Records from a dataset:
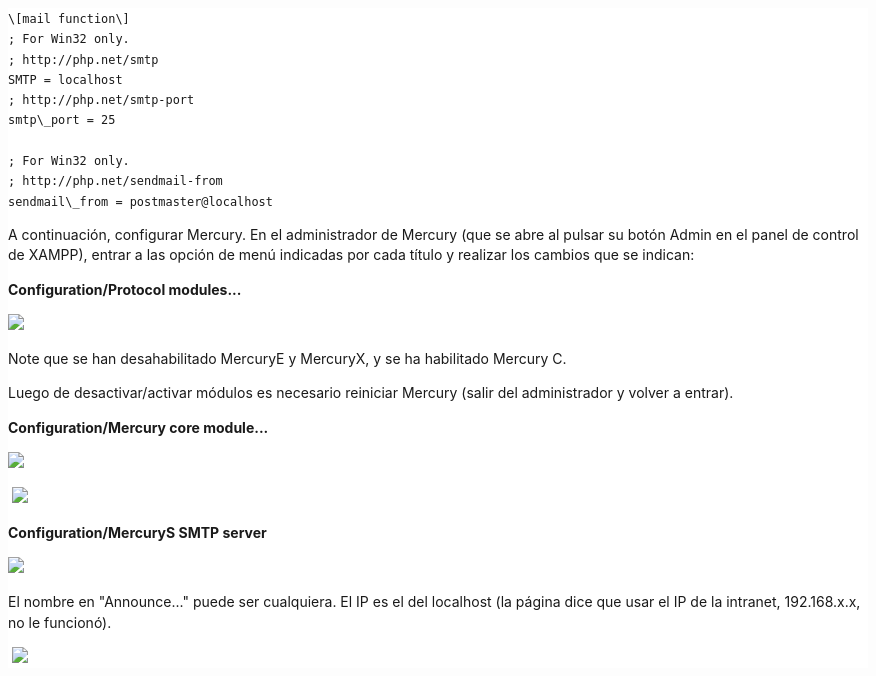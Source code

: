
 ```
\[mail function\]  
; For Win32 only.  
; http://php.net/smtp  
SMTP = localhost  
; http://php.net/smtp-port  
smtp\_port = 25  
  
; For Win32 only.  
; http://php.net/sendmail-from  
sendmail\_from = postmaster@localhost  

```  
A continuación, configurar Mercury. En el administrador de Mercury (que se abre al pulsar su botón Admin en el panel de control de XAMPP), entrar a las opción de menú indicadas por cada título y realizar los cambios que se indican:  
  

**Configuration/Protocol modules...**

  

[![](https://1.bp.blogspot.com/_K2xwnQ4Llso/S1Cc5Rih0dI/AAAAAAAAALo/XnyfNoMDLSk/s320/mercury_conf_03.png)](https://1.bp.blogspot.com/_K2xwnQ4Llso/S1Cc5Rih0dI/AAAAAAAAALo/XnyfNoMDLSk/s1600-h/mercury_conf_03.png)

Note que se han desahabilitado MercuryE y MercuryX, y se ha habilitado Mercury C.  
  
  
Luego de desactivar/activar módulos es necesario reiniciar Mercury (salir del administrador y volver a entrar).

  
  

**Configuration/Mercury core module...**

  

[![](https://3.bp.blogspot.com/_K2xwnQ4Llso/S1CdAEgwaYI/AAAAAAAAALw/yaYmjDYl-UE/s320/mercury_conf_01.png)](https://3.bp.blogspot.com/_K2xwnQ4Llso/S1CdAEgwaYI/AAAAAAAAALw/yaYmjDYl-UE/s1600-h/mercury_conf_01.png)

 [![](https://2.bp.blogspot.com/_K2xwnQ4Llso/S1CdFUOKADI/AAAAAAAAAL4/1ndhK1WXB64/s320/mercury_conf_02.png)](https://2.bp.blogspot.com/_K2xwnQ4Llso/S1CdFUOKADI/AAAAAAAAAL4/1ndhK1WXB64/s1600-h/mercury_conf_02.png)

  

**Configuration/MercuryS SMTP server**

  

[![](https://1.bp.blogspot.com/_K2xwnQ4Llso/S1CdLy5HtzI/AAAAAAAAAMA/IHC1N3Pk5Ro/s320/mercury_conf_04.png)](https://1.bp.blogspot.com/_K2xwnQ4Llso/S1CdLy5HtzI/AAAAAAAAAMA/IHC1N3Pk5Ro/s1600-h/mercury_conf_04.png)

El nombre en "Announce..." puede ser cualquiera. El IP es el del localhost (la página dice que usar el IP de la intranet, 192.168.x.x, no le funcionó).

  

 [![](https://2.bp.blogspot.com/_K2xwnQ4Llso/S1CdavxBiWI/AAAAAAAAAMI/hAScuWTkCiE/s320/mercury_conf_05.png)](https://2.bp.blogspot.com/_K2xwnQ4Llso/S1CdavxBiWI/AAAAAAAAAMI/hAScuWTkCiE/s1600-h/mercury_conf_05.png)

Task
All that is wanted is the number of lines in the records that include the string "https".

Task output
5